Lo miré con incredulidad.
—¿Tú preparaste todo esto?

—Bueno… sí. Excepto el pastel. No se me da bien la masa. —Lo dijo como si fuese lo más natural del mundo.

—¿Estás bromeando?

—No. —Negó con serenidad—. Aquí no hay sirvientes, y en la Tierra también vivía solo. Tenía que ocuparme de mí mismo. ¿Iba a morir de hambre solo porque cocinar no se considera digno de un hombre?

—No, pero eres mago. —sonreí, como si eso lo excusara de todo.

—Sí, soy mago y futuro rey, Valentina —continuó, con un brillo severo en la mirada—. Y un rey debe ser capaz de proveer no solo batallas o discursos, sino lo más básico: alimento, cobijo, protección. No confiaría en un gobernante que no supiera cuidar de sí mismo ni de los suyos. La realeza no está en dar órdenes desde un trono, sino en poner el cuerpo cuando es necesario: en la guerra, en el hambre, en el frío.

Lo escuché en silencio. Era extraño… pero tenía razón. Nunca nadie me había pintado el poder de esa manera.

—Entiendo —murmuré al fin. Y lo entendía de verdad, aunque me costaba aceptar que un hombre como él, con su linaje y sus poderes, pensara así—. Entonces, ¿qué hacemos ahora? ¿Nos vamos al Valle Azul a buscar al oráculo?

—No todavía —su seriedad se endureció aún más—. Primero necesitamos el permiso de alguien.

—¿De quién?

—De tu abuelo. Aneiran. El padre de tu madre.
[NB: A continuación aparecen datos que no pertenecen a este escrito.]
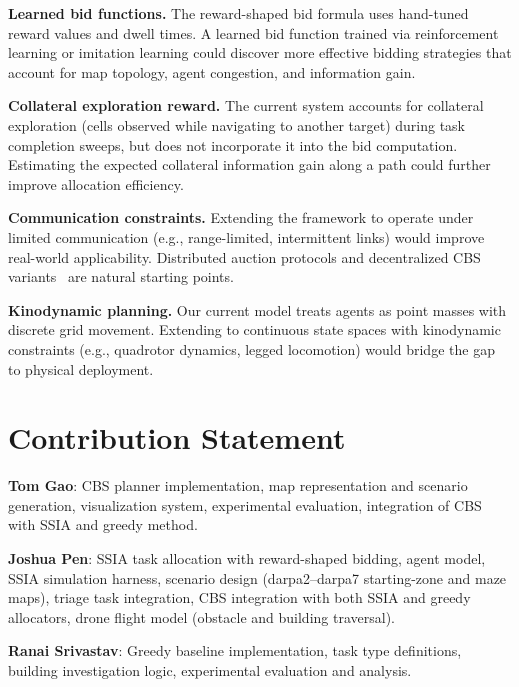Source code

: \documentclass[conference]{IEEEtran}
\begin{document}
\textbf{Learned bid functions.} The reward-shaped bid formula uses hand-tuned reward values and dwell times. A learned bid function trained via reinforcement learning or imitation learning could discover more effective bidding strategies that account for map topology, agent congestion, and information gain.

\textbf{Collateral exploration reward.} The current system accounts for collateral exploration (cells observed while navigating to another target) during task completion sweeps, but does not incorporate it into the bid computation. Estimating the expected collateral information gain along a path could further improve allocation efficiency.

\textbf{Communication constraints.} Extending the framework to operate under limited communication (e.g., range-limited, intermittent links) would improve real-world applicability. Distributed auction protocols and decentralized CBS variants~\cite{sharon2012cbs} are natural starting points.

\textbf{Kinodynamic planning.} Our current model treats agents as point masses with discrete grid movement. Extending to continuous state spaces with kinodynamic constraints (e.g., quadrotor dynamics, legged locomotion) would bridge the gap to physical deployment.

\section*{Contribution Statement}

\textbf{Tom Gao}: CBS planner implementation, map representation and scenario generation, visualization system, experimental evaluation, integration of CBS with SSIA and greedy method.

\textbf{Joshua Pen}: SSIA task allocation with reward-shaped bidding, agent model, SSIA simulation harness, scenario design (darpa2--darpa7 starting-zone and maze maps), triage task integration, CBS integration with both SSIA and greedy allocators, drone flight model (obstacle and building traversal).

\textbf{Ranai Srivastav}: Greedy baseline implementation, task type definitions, building investigation logic, experimental evaluation and analysis.

\end{document}
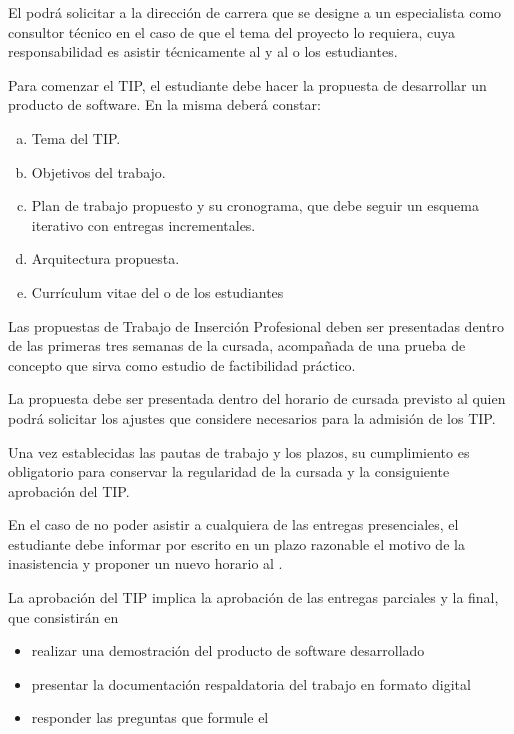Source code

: \articulo El \profesorTIP{} podrá solicitar a la dirección de carrera que
se designe a un especialista como consultor técnico en el caso de que el tema
del proyecto lo requiera, cuya responsabilidad es asistir técnicamente al
\profesorTIP y al o los estudiantes.



\articulo Para comenzar el TIP, el estudiante debe hacer la propuesta de desarrollar un producto de
software. En la misma deberá constar:

\begin{enumerate}[a.]
\item Tema del TIP.
\item Objetivos del trabajo.
\item Plan de trabajo propuesto y su cronograma, que debe seguir un esquema iterativo con entregas
incrementales.
\item Arquitectura propuesta.
\item Currículum vitae del o de los estudiantes
\end{enumerate}

\articulo Las propuestas de Trabajo de Inserción Profesional deben ser presentadas
dentro de las primeras tres semanas de la cursada, acompañada de una prueba de concepto
que sirva como estudio de factibilidad práctico.

\articulo La propuesta debe ser presentada dentro del horario de cursada previsto al \profesorTIP{}
quien podrá solicitar los ajustes que considere necesarios para la admisión de los TIP. 


\articulo Una vez establecidas las pautas de trabajo y los plazos, 
su cumplimiento es obligatorio para conservar la regularidad de la cursada y la
consiguiente aprobación del TIP.

\articulo En el caso de no poder asistir a cualquiera de las entregas presenciales, el estudiante 
debe informar por escrito en un plazo razonable el motivo de la inasistencia y proponer un nuevo 
horario al \profesorTIP{}.


\articulo La aprobación del TIP implica la aprobación de las entregas parciales
y la final, que consistirán en 
\begin{itemize}
 \item realizar una demostración del producto de software desarrollado
 \item presentar la documentación respaldatoria del trabajo en formato digital
 \item responder las preguntas que formule el \profesorTIP{}
\end{itemize}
Me quedé helada. La palabra “abuelo” se sintió como una piedra lanzada al centro de un lago: ondas de sorpresa, miedo y una rabia repentina se expandieron en mí.
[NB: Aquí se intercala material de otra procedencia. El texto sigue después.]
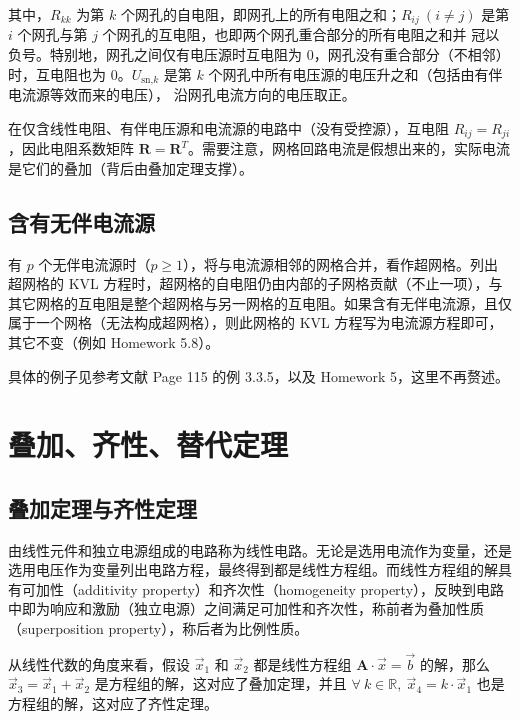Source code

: \documentclass[UTF8]{report}
\def\R{\mathbb{R}}
\theoremstyle{MyLineTheoremStyle} %
\theoremstyle{MyBlockTheoremStyle} %
\theoremstyle{MySubsubsectionStyle} %
\begin{document}
其中，$R_{kk}$ 为第 $k$ 个网孔的自电阻，即网孔上的所有电阻之和；$R_{ij}\ (i\ne j)$ 是第 $i$ 个网孔与第 $j$ 个网孔的互电阻，也即两个网孔重合部分的所有电阻之和并 {\color{red} 冠以负号}。特别地，网孔之间仅有电压源时互电阻为 0，网孔没有重合部分（不相邻）时，互电阻也为 0。$U_{\text{sn,} k}$ 是第 $k$ 个网孔中所有电压源的电压升之和（包括由有伴电流源等效而来的电压），{\color{red} 沿网孔电流方向的电压取正}。

在仅含线性电阻、有伴电压源和电流源的电路中（没有受控源），互电阻 $R_{ij} = R_{ji}$，因此电阻系数矩阵 $\boldsymbol{R} = \boldsymbol{R}^T$。需要注意，网格回路电流是假想出来的，实际电流是它们的叠加（背后由叠加定理支撑）。

\subsection{含有无伴电流源}

有 $p$ 个无伴电流源时（$p \geqslant 1$），将与电流源相邻的网格合并，看作超网格。列出超网格的 KVL 方程时，超网格的自电阻仍由内部的子网格贡献（不止一项），与其它网格的互电阻是整个超网格与另一网格的互电阻。如果含有无伴电流源，且仅属于一个网格（无法构成超网格），则此网格的 KVL 方程写为电流源方程即可，其它不变（例如 Homework 5.8）。

具体的例子见参考文献 \cite{电路原理} Page 115 的例 3.3.5，以及 Homework 5，这里不再赘述。



\section{叠加、齐性、替代定理}

\subsection{叠加定理与齐性定理}

由线性元件和独立电源组成的电路称为线性电路。无论是选用电流作为变量，还是选用电压作为变量列出电路方程，最终得到都是线性方程组。而线性方程组的解具有可加性（additivity property）和齐次性（homogeneity property），反映到电路中即为响应和激励（独立电源）之间满足可加性和齐次性，称前者为叠加性质（superposition property），称后者为比例性质。

从线性代数的角度来看，假设 $\vec{x}_1$ 和 $\vec{x}_2$ 都是线性方程组 $\boldsymbol{A} \cdot \vec{x} = \vec{b}$ 的解，那么 $\vec{x}_3 = \vec{x}_1 + \vec{x}_2$ 是方程组的解，这对应了叠加定理，并且 $\forall\ k \in \R,\ \vec{x}_4 = k\cdot \vec{x}_1$ 也是方程组的解，这对应了齐性定理。
\end{document}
—¿Mi… abuelo? —la voz me tembló, y odié que él pudiera notarlo.

Art asintió, sin apartar los ojos de los míos.

—¿Y qué sabes de mi madre? —pregunté, y la voz me salió más débil de lo que esperaba.

—Poco —respondió él con franqueza—. Que rompió su voto y traicionó a la familia. Fue infiel a su esposo. Te dio a luz y, en vez de entregarte al Supremo como estaba ordenado… huyó a la Tierra. Dejó el reino en una situación muy complicada; por eso les prohibieron usar magia durante dos décadas.
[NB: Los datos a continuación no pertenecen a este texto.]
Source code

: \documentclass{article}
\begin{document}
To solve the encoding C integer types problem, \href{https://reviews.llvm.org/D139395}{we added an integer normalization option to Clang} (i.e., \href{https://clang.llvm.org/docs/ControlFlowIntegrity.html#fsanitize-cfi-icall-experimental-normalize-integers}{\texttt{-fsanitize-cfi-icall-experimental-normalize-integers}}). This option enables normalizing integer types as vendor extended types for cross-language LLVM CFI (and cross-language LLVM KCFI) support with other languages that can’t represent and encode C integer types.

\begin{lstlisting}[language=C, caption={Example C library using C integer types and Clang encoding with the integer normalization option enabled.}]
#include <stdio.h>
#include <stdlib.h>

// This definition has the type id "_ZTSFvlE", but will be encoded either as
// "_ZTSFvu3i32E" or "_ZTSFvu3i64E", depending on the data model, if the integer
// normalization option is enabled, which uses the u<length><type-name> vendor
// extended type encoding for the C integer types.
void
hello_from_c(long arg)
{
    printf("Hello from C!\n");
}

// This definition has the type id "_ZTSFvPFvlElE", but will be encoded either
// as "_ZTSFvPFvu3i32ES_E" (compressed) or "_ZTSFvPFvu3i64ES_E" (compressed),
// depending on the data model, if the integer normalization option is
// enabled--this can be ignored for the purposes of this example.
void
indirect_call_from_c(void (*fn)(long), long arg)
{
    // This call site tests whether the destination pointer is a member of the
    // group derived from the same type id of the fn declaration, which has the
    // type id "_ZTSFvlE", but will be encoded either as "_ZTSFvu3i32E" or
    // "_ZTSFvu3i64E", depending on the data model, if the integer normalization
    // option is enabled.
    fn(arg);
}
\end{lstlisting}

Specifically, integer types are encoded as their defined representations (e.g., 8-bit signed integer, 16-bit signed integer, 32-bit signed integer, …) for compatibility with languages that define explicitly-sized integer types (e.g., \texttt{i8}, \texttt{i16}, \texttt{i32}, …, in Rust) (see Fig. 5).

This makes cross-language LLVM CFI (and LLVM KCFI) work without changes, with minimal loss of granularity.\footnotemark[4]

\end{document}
Las palabras cayeron sobre mí como cuchillas frías.

La silla bajo mi cuerpo se volvió súbitamente demasiado dura; el respaldo me clavó en la espalda como un recordatorio de todo lo que había estado ausente. Mi madre: la sombra sin rostro que había poblado mis sueños de niña, la línea vacía en los relatos que me contaban con medias verdades y silencios. Cuando era pequeña, me convencía de que en cualquier momento aparecería: me imaginaba sus manos tocando la puerta del orfanato, su voz llamándome por mi nombre. Me sentaba horas junto al portal, con la esperanza absurda de reconocerla entre las mujeres que pasaban. Con los años aprendí a dejar de esperar; aprendí a creer que no era necesaria para nadie.

Y sin embargo, ahora aquellas voces —las de las esferas, los dioses— venían a enmendar la fábula: mi madre no me había abandonado por desprecio, decían; me había ocultado para protegerme de esos monstruos que me buscarían. Era una historia que sonaba noble, pero hoy todas las explicaciones se me habían quebrado en las manos. Si mi madre me escondió para salvarme, ¿de qué sirvió? Al final, me habían encontrado igual, pero perdí mi infancia feliz y ahora no sé ni quién soy.

La garganta me ardió y un nudo apretó mi pecho. Noté la sal de las lágrimas que amenazaban con asomarse, pero apreté los labios con rabia y contención. No iba a llorar delante de Art. No iba a regalarle mi fragilidad en bandeja.

—Entonces… —mi voz salió ronca, casi quebrada,— ¿Qué tenemos que hacer?

Él me sostuvo la mirada. No había burla ni juicio; solo un peso silencioso, como si entendiera demasiado bien lo que esa verdad significaba para mí.

—No la culpas, porque no sabes qué la motivó —dijo despacio, como eligiendo cada palabra—. Eres muy parecida a ella.

Art me extendió lentamente una pequeña tablilla. Era un retrato, pintado con precisión reverente: una joven de cabellos azulados, piel clara, ojos grises que parecían tener un brillo líquido. Era yo, pero no del todo. Era mi reflejo transformado, como si alguien hubiera plasmado en aquel rostro la herencia de una sangre que no terminaba de aceptar.

—Itarón me lo entregó cuando supo que iba a ayudarte a escapar —explicó Art en voz baja.